> EXERCISE DIRECTIONS
Leaving out the pictures, copy each record below exactly.

> INFORMATION SUPPLIED
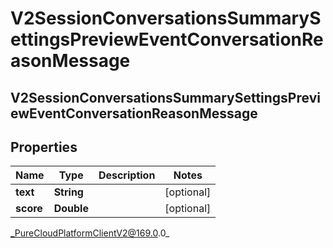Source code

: # V2SessionConversationsSummarySettingsPreviewEventConversationReasonMessage

## V2SessionConversationsSummarySettingsPreviewEventConversationReasonMessage

## Properties

|Name | Type | Description | Notes|
|------------ | ------------- | ------------- | -------------|
| **text** | **String** |  | [optional] |
| **score** | **Double** |  | [optional] |



_PureCloudPlatformClientV2@169.0.0_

> OUTPUT OF THE EXERCISE
Source code

: # V2SessionConversationsSummarySettingsPreviewEventConversationReasonMessage

## V2SessionConversationsSummarySettingsPreviewEventConversationReasonMessage

## Properties

|Name | Type | Description | Notes|
|------------ | ------------- | ------------- | -------------|
| **text** | **String** |  | [optional] |
| **score** | **Double** |  | [optional] |



_PureCloudPlatformClientV2@169.0.0_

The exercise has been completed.